Après la mort de saint Ultan, saint Mauront fut chargé du soin de garder l'évêque de Sion. L'ayant pris quelque temps avec lui dans le monastère de Hamaye, il le conduisit ensuite à celui de Breuil ou de Merville, qu'il venait de fonder. Il se félicitait tous les jours de posséder le serviteur de Dieu, et il se démit en sa faveur du gouvernement de son abbaye. Saint Amé, encore plus par ses exemples que par ses discours, portait ses moines à la perfection. Lorsqu'il vit la régularité parfaitement établie, il s'enferma dans une petite cellule attenante à l'église, où il mourut vers l'an 690.

Ebroïn, ce cruel persécuteur de tant de Saints, subit dès cette vie la peine due à ses crimes ; il fut massacré en 679. Le Roi Thierri mourut en 691 ; mais il était rentré en lui-même depuis quelques années. Il se reprocha jusqu'à sa mort l'injuste traitement qu'il avait fait souffrir à S- Amé ; et ce fut dans l'intention d'expier ce crime, qu'il fit plusieurs donations à l'abbaye de Breuil. Cette maison, suivant Gramaye, n'était qu'une communauté de prêtres séculiers. Mais il est certain que cet auteur se trompe, puisqu'en creusant la terre, on y a trouvé des corps anciennement enterrés avec des habits de moine.

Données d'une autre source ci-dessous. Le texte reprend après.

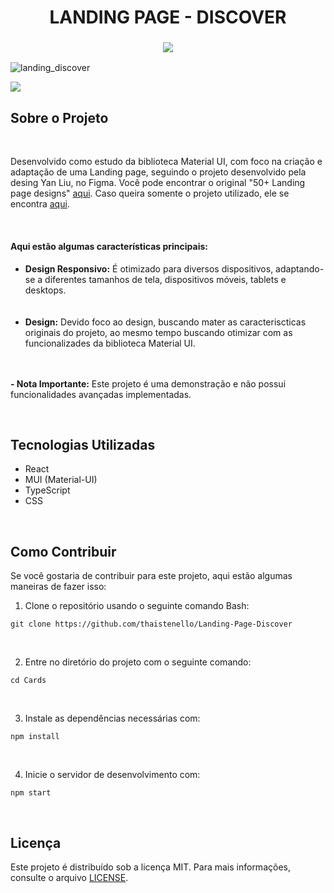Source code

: <h1 align="center" id="cards-portuguese">
LANDING PAGE - DISCOVER
</h1>

<!-- TOGGLE VERSION -->
<h3 align="center">
    <a href="#">
        <img src="https://github.com/user-attachments/assets/a779aa9d-da76-4af2-b538-fed0ee9fbf42">
    </a>
</h3>

<!-- GIF/IMAGE PREVIEW -->
![landing_discover](https://github.com/user-attachments/assets/0518f3ee-7100-4c5c-95df-3adc6afbc9f5)

<!-- VERCEL BUTTON -->
<a href="https://landing-page-discover.vercel.app/">
    <img src="https://github.com/user-attachments/assets/a815ae30-450f-466c-b521-4f0d682eae0e">
</a>

<h2>Sobre o Projeto</h2>
<br/>
<p>
    Desenvolvido como estudo da biblioteca Material UI, com foco na criação e adaptação de uma Landing page, seguindo o projeto desenvolvido pela desing Yan Liu, no Figma. Você pode encontrar o original "50+ Landing page designs" <a href="https://www.figma.com/community/file/1127302394641561751/50-landing-page-designs">aqui</a>. Caso queira somente o projeto utilizado, ele se encontra <a href="https://www.figma.com/design/fL9eSTKJ5Zo1ehVLo0q5tC/Landing-page-Clone-Yan-Liu?node-id=0-1&t=ZIbs8Gum9SJLpFca-0">aqui</a>.
</p>
<br/>


<h4>Aqui estão algumas características principais:</h4>
<ul>
    <li><strong>Design Responsivo:</strong> É otimizado para diversos dispositivos, adaptando-se a diferentes tamanhos de tela, dispositivos móveis, tablets e desktops.</li><br>
    <br/>
    <li><strong>Design:</strong> Devido foco ao design, buscando mater as caracteriscticas originais do projeto, ao mesmo tempo buscando otimizar com as funcionalizades da biblioteca Material UI.</li><br>
    <br/>
</ul>
<p>
    <strong>- Nota Importante:</strong> Este projeto é uma demonstração e não possui funcionalidades avançadas implementadas.
</p>
<br/>


<h2>Tecnologias Utilizadas</h2>
<ul>
    <li>React</li>
    <li>MUI (Material-UI)</li>
    <li>TypeScript</li>
    <li>CSS</li>
</ul>
<br/>


<h2>Como Contribuir</h2>
<p>
    Se você gostaria de contribuir para este projeto, aqui estão algumas maneiras de fazer isso:
</p>

<ol>
    <li>Clone o repositório usando o seguinte comando Bash:</li>
</ol>

<pre><code>git clone https://github.com/thaistenello/Landing-Page-Discover
</code></pre>

<br/>
<ol start="2">
    <li>Entre no diretório do projeto com o seguinte comando:</li>
</ol>
<pre><code>cd Cards</code></pre>

<br/>
<ol start="3">
    <li>Instale as dependências necessárias com:</li>
</ol>
<pre><code>npm install</code></pre>

<br/>
<ol start="4">
    <li>Inicie o servidor de desenvolvimento com:</li>
</ol>
<pre><code>npm start</code></pre>

<br/>
<h2>Licença</h2>
<p>
    Este projeto é distribuído sob a licença MIT. Para mais informações, consulte o arquivo <a href="#">LICENSE</a>.
</p>
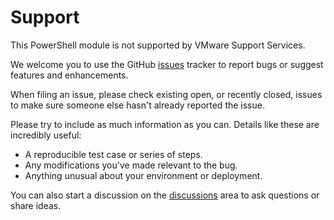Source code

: # Support

This PowerShell module is not supported by VMware Support Services.

We welcome you to use the GitHub [issues][issues] tracker to report bugs or suggest features and enhancements.

When filing an issue, please check existing open, or recently closed, issues to make sure someone else hasn't already
reported the issue.

Please try to include as much information as you can. Details like these are incredibly useful:

- A reproducible test case or series of steps.
- Any modifications you've made relevant to the bug.
- Anything unusual about your environment or deployment.

You can also start a discussion on the [discussions][discussions] area to ask questions or share ideas.

[issues]: https://github.com/vmware/powershell-module-for-vmware-cloud-foundation-power-management/issues
[discussions]: https://github.com/vmware/powershell-module-for-vmware-cloud-foundation-power-management/discussions

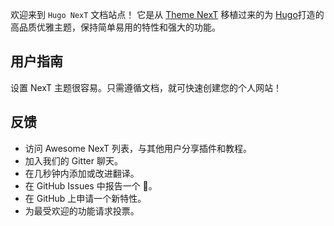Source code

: 

欢迎来到 `Hugo NexT` 文档站点！ 它是从 [Theme NexT](https://theme-next.js.org/) 移植过来的为 [Hugo](https://gohugo.io/)打造的高品质优雅主题，保持简单易用的特性和强大的功能。



## 用户指南

设置 NexT 主题很容易。只需遵循文档，就可快速创建您的个人网站！

## 反馈

- 访问 Awesome NexT 列表，与其他用户分享插件和教程。
- 加入我们的 Gitter 聊天。
- 在几秒钟内添加或改进翻译。
- 在 GitHub Issues 中报告一个 :bug:。
- 在 GitHub 上申请一个新特性。
- 为最受欢迎的功能请求投票。

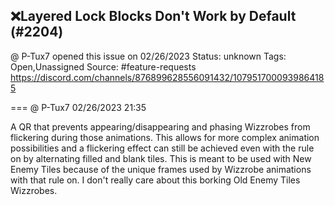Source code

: ## ❌Layered Lock Blocks Don't Work by Default (#2204)
@ P-Tux7 opened this issue on 02/26/2023
Status: unknown
Tags: Open,Unassigned
Source: #feature-requests https://discord.com/channels/876899628556091432/1079517000939864185


=== @ P-Tux7 02/26/2023 21:35

A QR that prevents appearing/disappearing and phasing Wizzrobes from flickering during those animations. This allows for more complex animation possibilities and a flickering effect can still be achieved even with the rule on by alternating filled and blank tiles. This is meant to be used with New Enemy Tiles because of the unique frames used by Wizzrobe animations with that rule on. I don't really care about this borking Old Enemy Tiles Wizzrobes.
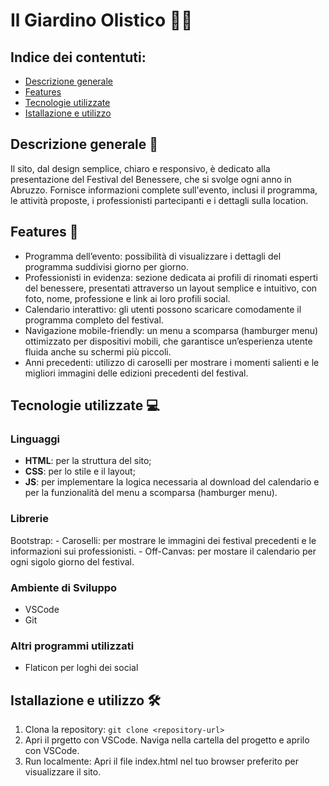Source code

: # Il Giardino Olistico  🧘‍♀️

## Indice dei contentuti:
- [Descrizione generale](#descrizione-generale)
- [Features](#features)
- [Tecnologie utilizzate](#tecnologie-utilizzate)
- [Istallazione e utilizzo](#istallazione-e-utilizzo)

## Descrizione generale 🌟

Il sito, dal design semplice, chiaro e responsivo, è dedicato alla presentazione del Festival del Benessere, che si svolge ogni anno in Abruzzo. 
Fornisce informazioni complete sull'evento, inclusi il programma, le attività proposte, i professionisti partecipanti e i dettagli sulla location.

## Features  📑

- Programma dell’evento: possibilità di visualizzare i dettagli del programma suddivisi giorno per giorno.
- Professionisti in evidenza: sezione dedicata ai profili di rinomati esperti del benessere, presentati attraverso un layout semplice e intuitivo, con foto, nome, professione e link ai loro profili social.
- Calendario interattivo: gli utenti possono scaricare comodamente il programma completo del festival.
- Navigazione mobile-friendly: un menu a scomparsa (hamburger menu) ottimizzato per dispositivi mobili, che garantisce un’esperienza utente fluida anche su schermi più piccoli.
- Anni precedenti: utilizzo di caroselli per mostrare i momenti salienti e le migliori immagini delle edizioni precedenti del festival.

## Tecnologie utilizzate 💻

### Linguaggi
- **HTML**: per la struttura del sito;
- **CSS**: per lo stile e il layout;
- **JS**:  per implementare la logica necessaria al download del calendario e per la funzionalità del menu a scomparsa (hamburger menu).

### Librerie 
Bootstrap:
      - Caroselli: per mostrare le immagini dei festival precedenti e le informazioni sui professionisti.
      - Off-Canvas: per mostare il calendario per ogni sigolo giorno del festival.
  
### Ambiente di Sviluppo
- VSCode
- Git

### Altri programmi utilizzati
- Flaticon per loghi dei social


## Istallazione e utilizzo 🛠️
1. Clona la repository:
   `git clone <repository-url>`
2. Apri il prgetto con VSCode.
   Naviga nella cartella del progetto e aprilo con VSCode.
3. Run localmente:
   Apri il file index.html nel tuo browser preferito per visualizzare il sito.

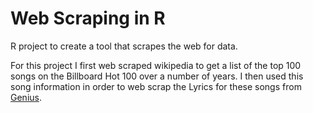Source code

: # Web Scraping in R

R project to create a tool that scrapes the web for data.

For this project I first web scraped wikipedia to get a list of the top 100 songs on the Billboard Hot 100 over a number of years. I then used this song information in order to web scrap the Lyrics for these songs from [Genius](genius.com).
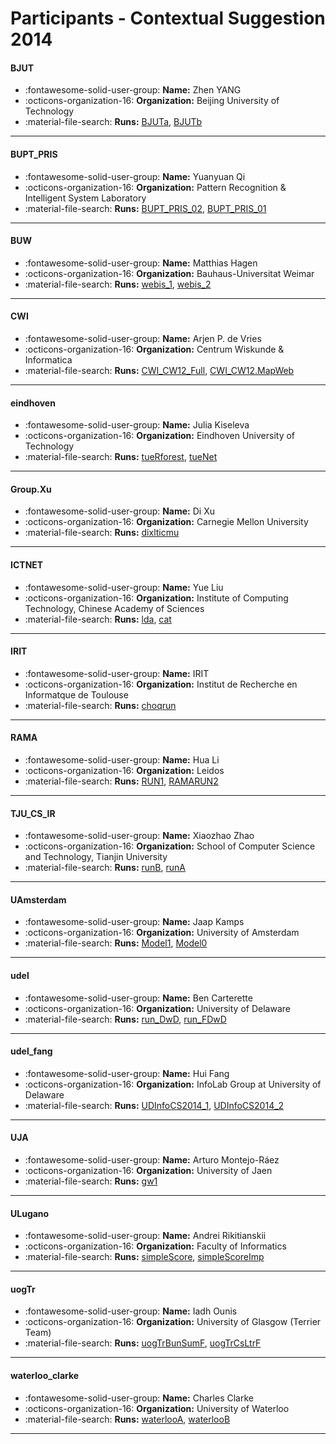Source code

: # Participants - Contextual Suggestion 2014 

#### BJUT
 - :fontawesome-solid-user-group: **Name:** Zhen YANG
 - :octicons-organization-16: **Organization:** Beijing University of Technology
 - :material-file-search: **Runs:** [BJUTa](./runs.md#bjuta), [BJUTb](./runs.md#bjutb)

---
#### BUPT_PRIS
 - :fontawesome-solid-user-group: **Name:** Yuanyuan Qi
 - :octicons-organization-16: **Organization:** Pattern Recognition & Intelligent System Laboratory
 - :material-file-search: **Runs:** [BUPT_PRIS_02](./runs.md#bupt_pris_02), [BUPT_PRIS_01](./runs.md#bupt_pris_01)

---
#### BUW
 - :fontawesome-solid-user-group: **Name:** Matthias Hagen
 - :octicons-organization-16: **Organization:** Bauhaus-Universitat Weimar
 - :material-file-search: **Runs:** [webis_1](./runs.md#webis_1), [webis_2](./runs.md#webis_2)

---
#### CWI
 - :fontawesome-solid-user-group: **Name:** Arjen P. de Vries
 - :octicons-organization-16: **Organization:** Centrum Wiskunde & Informatica
 - :material-file-search: **Runs:** [CWI_CW12_Full](./runs.md#cwi_cw12_full), [CWI_CW12.MapWeb](./runs.md#cwi_cw12.mapweb)

---
#### eindhoven
 - :fontawesome-solid-user-group: **Name:** Julia Kiseleva
 - :octicons-organization-16: **Organization:** Eindhoven University of Technology
 - :material-file-search: **Runs:** [tueRforest](./runs.md#tuerforest), [tueNet](./runs.md#tuenet)

---
#### Group.Xu
 - :fontawesome-solid-user-group: **Name:** Di Xu
 - :octicons-organization-16: **Organization:** Carnegie Mellon University
 - :material-file-search: **Runs:** [dixlticmu](./runs.md#dixlticmu)

---
#### ICTNET
 - :fontawesome-solid-user-group: **Name:** Yue Liu
 - :octicons-organization-16: **Organization:** Institute of Computing Technology, Chinese Academy of Sciences
 - :material-file-search: **Runs:** [lda](./runs.md#lda), [cat](./runs.md#cat)

---
#### IRIT
 - :fontawesome-solid-user-group: **Name:** IRIT
 - :octicons-organization-16: **Organization:** Institut de Recherche en Informatque de Toulouse
 - :material-file-search: **Runs:** [choqrun](./runs.md#choqrun)

---
#### RAMA
 - :fontawesome-solid-user-group: **Name:** Hua Li
 - :octicons-organization-16: **Organization:** Leidos
 - :material-file-search: **Runs:** [RUN1](./runs.md#run1), [RAMARUN2](./runs.md#ramarun2)

---
#### TJU_CS_IR
 - :fontawesome-solid-user-group: **Name:** Xiaozhao Zhao
 - :octicons-organization-16: **Organization:** School of Computer Science and Technology, Tianjin University
 - :material-file-search: **Runs:** [runB](./runs.md#runb), [runA](./runs.md#runa)

---
#### UAmsterdam
 - :fontawesome-solid-user-group: **Name:** Jaap Kamps
 - :octicons-organization-16: **Organization:** University of Amsterdam
 - :material-file-search: **Runs:** [Model1](./runs.md#model1), [Model0](./runs.md#model0)

---
#### udel
 - :fontawesome-solid-user-group: **Name:** Ben Carterette
 - :octicons-organization-16: **Organization:** University of Delaware
 - :material-file-search: **Runs:** [run_DwD](./runs.md#run_dwd), [run_FDwD](./runs.md#run_fdwd)

---
#### udel_fang
 - :fontawesome-solid-user-group: **Name:** Hui Fang
 - :octicons-organization-16: **Organization:** InfoLab Group at University of Delaware
 - :material-file-search: **Runs:** [UDInfoCS2014_1](./runs.md#udinfocs2014_1), [UDInfoCS2014_2](./runs.md#udinfocs2014_2)

---
#### UJA
 - :fontawesome-solid-user-group: **Name:** Arturo Montejo-Ráez
 - :octicons-organization-16: **Organization:** University of Jaen
 - :material-file-search: **Runs:** [gw1](./runs.md#gw1)

---
#### ULugano
 - :fontawesome-solid-user-group: **Name:** Andrei Rikitianskii
 - :octicons-organization-16: **Organization:** Faculty of Informatics
 - :material-file-search: **Runs:** [simpleScore](./runs.md#simplescore), [simpleScoreImp](./runs.md#simplescoreimp)

---
#### uogTr
 - :fontawesome-solid-user-group: **Name:** Iadh Ounis
 - :octicons-organization-16: **Organization:** University of Glasgow (Terrier Team)
 - :material-file-search: **Runs:** [uogTrBunSumF](./runs.md#uogtrbunsumf), [uogTrCsLtrF](./runs.md#uogtrcsltrf)

---
#### waterloo_clarke
 - :fontawesome-solid-user-group: **Name:** Charles Clarke
 - :octicons-organization-16: **Organization:** University of Waterloo
 - :material-file-search: **Runs:** [waterlooA](./runs.md#waterlooa), [waterlooB](./runs.md#waterloob)

---
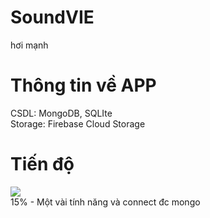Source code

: # SoundVIE
hơi mạnh
# Thông tin về APP
CSDL: MongoDB, SQLIte\
Storage: Firebase Cloud Storage
# Tiến độ
![](https://geps.dev/progress/15)\
15% - Một vài tính năng và connect đc mongo
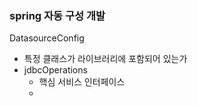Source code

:### spring 자동 구성 개발
DatasourceConfig
- 특정 클래스가 라이브러리에 포함되어 있는가
- jdbcOperations 
  - 핵심 서비스 인터페이스
  - 
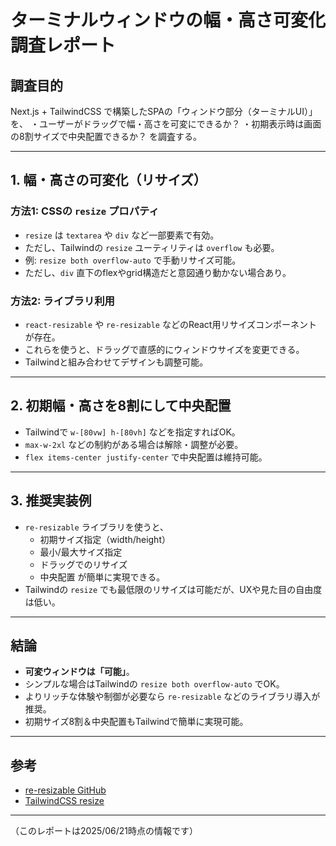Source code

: # ターミナルウィンドウの幅・高さ可変化調査レポート

## 調査目的
Next.js + TailwindCSS で構築したSPAの「ウィンドウ部分（ターミナルUI）」を、
・ユーザーがドラッグで幅・高さを可変にできるか？
・初期表示時は画面の8割サイズで中央配置できるか？
を調査する。

---

## 1. 幅・高さの可変化（リサイズ）

### 方法1: CSSの `resize` プロパティ
- `resize` は `textarea` や `div` など一部要素で有効。
- ただし、Tailwindの `resize` ユーティリティは `overflow` も必要。
- 例: `resize both overflow-auto` で手動リサイズ可能。
- ただし、`div` 直下のflexやgrid構造だと意図通り動かない場合あり。

### 方法2: ライブラリ利用
- `react-resizable` や `re-resizable` などのReact用リサイズコンポーネントが存在。
- これらを使うと、ドラッグで直感的にウィンドウサイズを変更できる。
- Tailwindと組み合わせてデザインも調整可能。

---

## 2. 初期幅・高さを8割にして中央配置
- Tailwindで `w-[80vw] h-[80vh]` などを指定すればOK。
- `max-w-2xl` などの制約がある場合は解除・調整が必要。
- `flex items-center justify-center` で中央配置は維持可能。

---

## 3. 推奨実装例
- `re-resizable` ライブラリを使うと、
  - 初期サイズ指定（width/height）
  - 最小/最大サイズ指定
  - ドラッグでのリサイズ
  - 中央配置
  が簡単に実現できる。
- Tailwindの `resize` でも最低限のリサイズは可能だが、UXや見た目の自由度は低い。

---

## 結論
- **可変ウィンドウは「可能」**。
- シンプルな場合はTailwindの `resize both overflow-auto` でOK。
- よりリッチな体験や制御が必要なら `re-resizable` などのライブラリ導入が推奨。
- 初期サイズ8割＆中央配置もTailwindで簡単に実現可能。

---

## 参考
- [re-resizable GitHub](https://github.com/bokuweb/re-resizable)
- [TailwindCSS resize](https://tailwindcss.com/docs/resize)

---

（このレポートは2025/06/21時点の情報です）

Durant les incursions des Normands, les moines de Breuil emportèrent avec eux les reliques de saint Aîné, et se retirèrent d'abord à Soissons, puis à Douai. Cette translation se fit le premier Mai 870, par le ministère d'Eruannic, abbé de Breuil, et de saint Bain, cinquième évêque de Térouenne. Les moines obtinrent la permission de se fixer à Douai. Le monastère qu'ils y établirent fut sécularisé et changé en collégiale en 940. Il y a eu longtemps un prieuré et une chapelle à Breuil, dans l'endroit où saint Mauront avait reçu saint Amé, et où ils avaient mené ensemble la vie anachorétique. La terre de Breuil appartient encore aujourd'hui à l'église de saint Amé de Douai. En 1485, on transféra de Marchiennes, dans cette église les reliques de saint Mauront.

On trouve dans le martyrologe romain, sous le même jour, un autre saint Amé vulgairement appelé saint Amet. Il sortait d'une famille distinguée, établie dans le territoire de Grenoble. Il se retira, étant encore fort jeune, dans le monastère d'Agaune, dont il fut l'exemple par la pratique des plus sublimes vertus. Il alla depuis à Luxeuil avec saint Romaric. On l'en tira en 620, pour le faire abbé de Remiremont, dignité qu'il n'accepta que par obéissance. Sa fidélité à la grâce, et son zèle pour la perfection avaient quelque chose d'admirable. L'uniformité de la vie religieuse ne devenait point pour lui un principe de relâchement; sa ferveur au contraire croissait de jour en jour, ce qui donnait un nouveau degré de mérite à tous ses exercices. Il alla jouir de l'éternité bienheureuse vers l'an 627. On garde ses reliques à Remiremont, dans le diocèse de Toul.